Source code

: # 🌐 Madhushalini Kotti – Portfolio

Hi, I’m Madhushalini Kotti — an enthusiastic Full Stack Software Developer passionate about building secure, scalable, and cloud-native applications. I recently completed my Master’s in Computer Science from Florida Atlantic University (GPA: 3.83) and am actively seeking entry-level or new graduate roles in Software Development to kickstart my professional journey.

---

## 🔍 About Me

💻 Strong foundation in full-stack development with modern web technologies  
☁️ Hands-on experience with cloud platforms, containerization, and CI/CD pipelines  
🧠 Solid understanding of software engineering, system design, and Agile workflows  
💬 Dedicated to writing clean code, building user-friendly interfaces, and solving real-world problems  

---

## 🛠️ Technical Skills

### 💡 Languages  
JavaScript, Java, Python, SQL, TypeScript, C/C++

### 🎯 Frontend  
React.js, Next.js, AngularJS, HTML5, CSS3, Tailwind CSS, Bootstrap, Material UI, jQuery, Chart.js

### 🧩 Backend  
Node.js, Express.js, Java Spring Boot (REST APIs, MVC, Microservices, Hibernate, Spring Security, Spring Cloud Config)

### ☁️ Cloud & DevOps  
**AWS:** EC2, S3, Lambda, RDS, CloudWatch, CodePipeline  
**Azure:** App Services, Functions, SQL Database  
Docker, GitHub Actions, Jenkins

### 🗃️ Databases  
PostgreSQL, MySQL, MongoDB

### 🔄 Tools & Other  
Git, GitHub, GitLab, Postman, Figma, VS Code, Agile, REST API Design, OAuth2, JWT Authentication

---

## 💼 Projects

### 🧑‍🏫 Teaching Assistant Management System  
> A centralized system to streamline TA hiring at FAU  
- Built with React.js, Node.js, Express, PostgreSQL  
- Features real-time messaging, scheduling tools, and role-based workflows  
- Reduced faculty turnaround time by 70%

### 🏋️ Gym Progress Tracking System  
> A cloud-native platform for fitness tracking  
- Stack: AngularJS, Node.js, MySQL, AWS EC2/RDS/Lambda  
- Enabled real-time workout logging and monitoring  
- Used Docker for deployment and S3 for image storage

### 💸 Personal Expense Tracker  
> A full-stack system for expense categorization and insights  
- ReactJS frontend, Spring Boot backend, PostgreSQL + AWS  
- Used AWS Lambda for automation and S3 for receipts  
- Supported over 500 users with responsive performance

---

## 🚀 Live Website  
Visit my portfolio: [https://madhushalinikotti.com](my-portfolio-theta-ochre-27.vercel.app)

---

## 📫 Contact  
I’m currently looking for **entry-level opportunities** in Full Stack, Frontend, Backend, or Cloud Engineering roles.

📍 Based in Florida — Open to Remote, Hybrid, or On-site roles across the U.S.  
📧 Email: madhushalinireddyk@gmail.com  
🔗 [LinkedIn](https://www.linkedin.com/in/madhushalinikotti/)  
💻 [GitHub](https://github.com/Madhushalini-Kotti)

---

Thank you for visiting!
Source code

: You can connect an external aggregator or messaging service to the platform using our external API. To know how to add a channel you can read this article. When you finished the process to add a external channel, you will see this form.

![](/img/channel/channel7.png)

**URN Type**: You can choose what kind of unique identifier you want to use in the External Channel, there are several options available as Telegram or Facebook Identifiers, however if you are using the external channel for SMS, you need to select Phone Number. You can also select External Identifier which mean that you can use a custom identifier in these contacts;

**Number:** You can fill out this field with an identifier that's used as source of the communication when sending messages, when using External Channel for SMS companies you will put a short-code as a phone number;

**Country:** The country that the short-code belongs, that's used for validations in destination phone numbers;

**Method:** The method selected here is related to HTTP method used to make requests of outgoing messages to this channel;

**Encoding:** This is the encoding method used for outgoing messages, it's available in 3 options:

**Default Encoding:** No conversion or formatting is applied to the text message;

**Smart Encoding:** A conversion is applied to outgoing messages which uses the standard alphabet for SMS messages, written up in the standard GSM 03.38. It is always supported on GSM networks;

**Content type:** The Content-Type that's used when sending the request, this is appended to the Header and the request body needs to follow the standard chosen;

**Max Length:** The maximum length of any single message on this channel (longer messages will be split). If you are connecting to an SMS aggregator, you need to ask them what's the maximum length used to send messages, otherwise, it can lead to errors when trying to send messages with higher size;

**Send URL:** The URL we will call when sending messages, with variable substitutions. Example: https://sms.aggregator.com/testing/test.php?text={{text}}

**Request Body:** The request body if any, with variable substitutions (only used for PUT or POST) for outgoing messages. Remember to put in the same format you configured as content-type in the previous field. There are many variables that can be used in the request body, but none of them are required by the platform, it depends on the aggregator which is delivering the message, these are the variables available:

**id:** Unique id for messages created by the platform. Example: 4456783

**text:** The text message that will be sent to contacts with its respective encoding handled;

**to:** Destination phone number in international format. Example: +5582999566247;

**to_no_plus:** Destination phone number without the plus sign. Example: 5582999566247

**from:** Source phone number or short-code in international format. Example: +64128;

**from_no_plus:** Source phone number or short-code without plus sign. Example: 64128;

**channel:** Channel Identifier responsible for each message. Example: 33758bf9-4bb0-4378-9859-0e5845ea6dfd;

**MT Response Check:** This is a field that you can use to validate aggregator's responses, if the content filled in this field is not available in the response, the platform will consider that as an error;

◆ ◆ ◆ ◆

**Task statement**:
Referring to the material above, set down exactly the lines between the line with "- Reduced faculty turnaround time by 70%" and the line with "- Enabled real-time", inclusive, and no other lines.

**Response area**:
- Reduced faculty turnaround time by 70%

### 🏋️ Gym Progress Tracking System  
> A cloud-native platform for fitness tracking  
- Stack: AngularJS, Node.js, MySQL, AWS EC2/RDS/Lambda  
- Enabled real-time workout logging and monitoring  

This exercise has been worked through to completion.